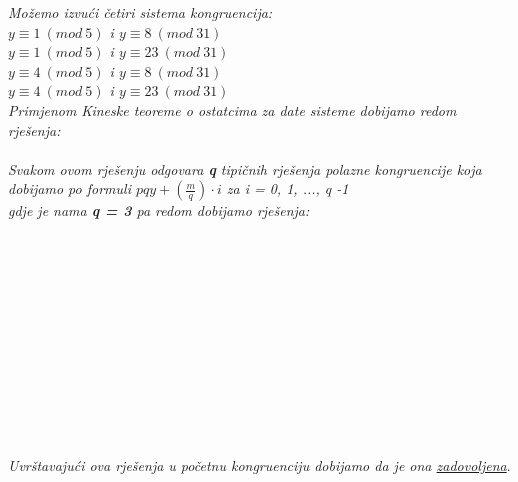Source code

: \documentclass[12pt]{article}
\begin{document}
\begin{enumerate}
\begin{center}
            \vspace{0.15cm}
            \textit{ Možemo izvući četiri sistema kongruencija:\\$y \equiv 1\ (mod\ 5)$ i $y \equiv 8\ (mod\ 31)$\\$y \equiv 1\ (mod\ 5)$ i $y \equiv 23\ (mod\ 31)$\\$y \equiv 4\ (mod\ 5)$ i $y \equiv 8\ (mod\ 31)$\\$y \equiv 4\ (mod\ 5)$ i $y \equiv 23\ (mod\ 31)$\\}
                           \vspace*{0.25cm}
            \textit{Primjenom Kineske teoreme o ostatcima za date sisteme dobijamo redom rješenja:\\
               \\ }
            \vspace{0.25cm}
            \textit{Svakom ovom rješenju odgovara \textbf{q} tipičnih rješenja polazne kongruencije koja dobijamo po formuli $pqy + (\frac{m}{q})\cdot i$ za i = 0, 1, ..., q -1 \\ \vspace{0.15cm} gdje je nama \textbf{q = 3} pa redom dobijamo rješenja:\\ \vspace{0.25cm}
             \\ \vspace{0.15cm}
             \\ \vspace{0.15cm}
             \\ \vspace{0.15cm}
             \\ \vspace{0.15cm}
             \\ \vspace{0.15cm}
             \\ \vspace{0.15cm}
             \\ \vspace{0.15cm}
             \\ \vspace{0.15cm}
             \\ \vspace{0.15cm}
             \\ \vspace{0.15cm}
             \\ \vspace{0.15cm}
             \\ \vspace{0.15cm}
            Uvrštavajući ova rješenja u početnu kongruenciju dobijamo da je ona \underline{zadovoljena}}.
            

\end{center}
\end{enumerate}
\end{document}
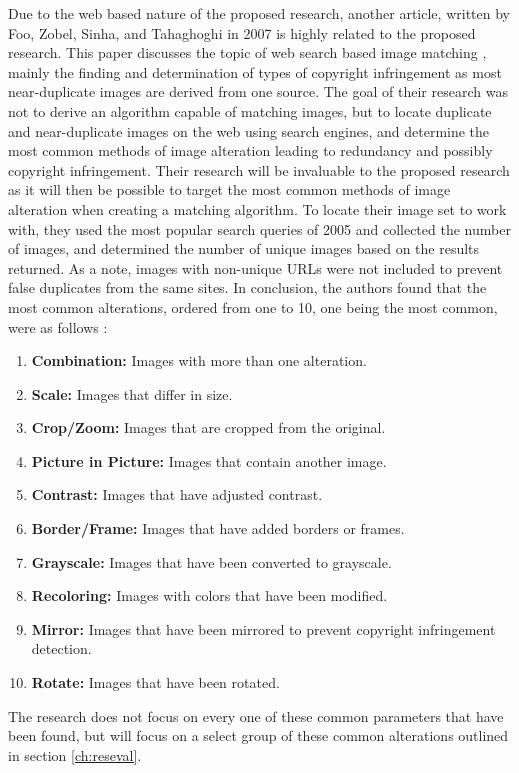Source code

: Due to the web based nature of the proposed research, another article, written by Foo, Zobel, Sinha, and Tahaghoghi in 2007 is highly related to the proposed research. This paper discusses the topic of web search based image matching \cite{Foo:2007}, mainly the finding and determination of types of copyright infringement as most near-duplicate images are derived from one source. The goal of their research was not to derive an algorithm capable of matching images, but to locate duplicate and near-duplicate images on the web using search engines, and determine the most common methods of image alteration leading to redundancy and possibly copyright infringement. Their research will be invaluable to the proposed research as it will then be possible to target the most common methods of image alteration when creating a matching algorithm. To locate their image set to work with, they used the most popular search queries of 2005 and collected the number of images, and determined the number of unique images based on the results returned. As a note, images with non-unique URLs were not included to prevent false duplicates from the same sites. In conclusion, the authors found that the most common alterations, ordered from one to 10, one being the most common, were as follows \cite{Foo:2007}:
\begin{enumerate}
\item
\textbf{Combination:} Images with more than one alteration.
\item
\textbf{Scale:} Images that differ in size.
\item
\textbf{Crop/Zoom:} Images that are cropped from the original.
\item
\textbf{Picture in Picture:} Images that contain another image.
\item
\textbf{Contrast:} Images that have adjusted contrast.
\item
\textbf{Border/Frame:} Images that have added borders or frames.
\item
\textbf{Grayscale:} Images that have been converted to grayscale.
\item
\textbf{Recoloring:} Images with colors that have been modified.
\item
\textbf{Mirror:} Images that have been mirrored to prevent copyright infringement detection.
\item
\textbf{Rotate:} Images that have been rotated.
\end{enumerate}

The research does not focus on every one of these common parameters that have been found, but will focus on a select group of these common alterations outlined in section \ref{ch:reseval}.

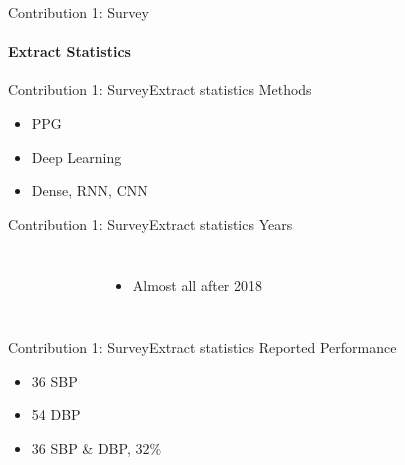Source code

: \begin{frame}{Contribution 1: Survey}
    \framesubtitle{Extract Statistics}
    \centering
    
\end{frame}

\begin{frame}{Contribution 1: Survey}{Extract statistics}
    Methods
    \begin{figure}
        
        \hfill
        
        \hfill
        
    \end{figure}
    \begin{itemize}
        \item PPG
        \item Deep Learning
        \item Dense, RNN, CNN
    \end{itemize}
\end{frame}

\begin{frame}{Contribution 1: Survey}{Extract statistics}
    Years
    \begin{columns}
        \begin{figure}
            
        \end{figure}

        \begin{itemize}
            \item Almost all after 2018
        \end{itemize}
    \end{columns}


\end{frame}

\begin{frame}{Contribution 1: Survey}{Extract statistics}
    Reported Performance

    \begin{figure}
        
        
    \end{figure}

    \begin{itemize}
        \item 36 SBP
        \item 54 DBP
        \item 36 SBP \& DBP, $32\%$
    \end{itemize}
\end{frame}

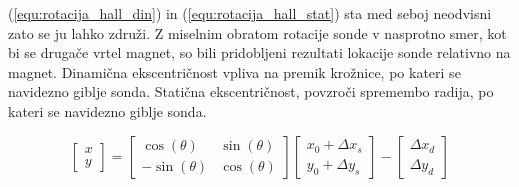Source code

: (\ref{equ:rotacija_hall_din}) in (\ref{equ:rotacija_hall_stat}) sta med seboj neodvisni zato se ju lahko združi. 
Z miselnim obratom rotacije sonde v nasprotno smer, kot bi se drugače vrtel magnet, so bili pridobljeni rezultati lokacije sonde relativno na magnet.
Dinamična ekscentričnost vpliva na premik krožnice, po kateri se navidezno giblje sonda. Statična ekscentričnost, povzroči spremembo radija, po kateri se navidezno giblje sonda.

\begin{equation}
\label{equ:rotacija_hall_koncna}
\begin{bmatrix} x\\y \end{bmatrix}=
\begin{bmatrix} \cos(\theta)&\sin(\theta)\\-\sin(\theta)&\cos(\theta) \end{bmatrix}
\begin{bmatrix} x_0+\Delta x_s\\y_0+\Delta y_s \end{bmatrix}-
\begin{bmatrix} \Delta x_d\\\Delta y_d \end{bmatrix}
\end{equation}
※ ※ ※
### WHAT YOU ARE ASKED TO DO
Your answer should consist of the lines of the listing that contain "Delta", copied as they stand.

### TASK RESPONSE
\begin{bmatrix} x_0+\Delta x_s\\y_0+\Delta y_s \end{bmatrix}-
\begin{bmatrix} \Delta x_d\\\Delta y_d \end{bmatrix}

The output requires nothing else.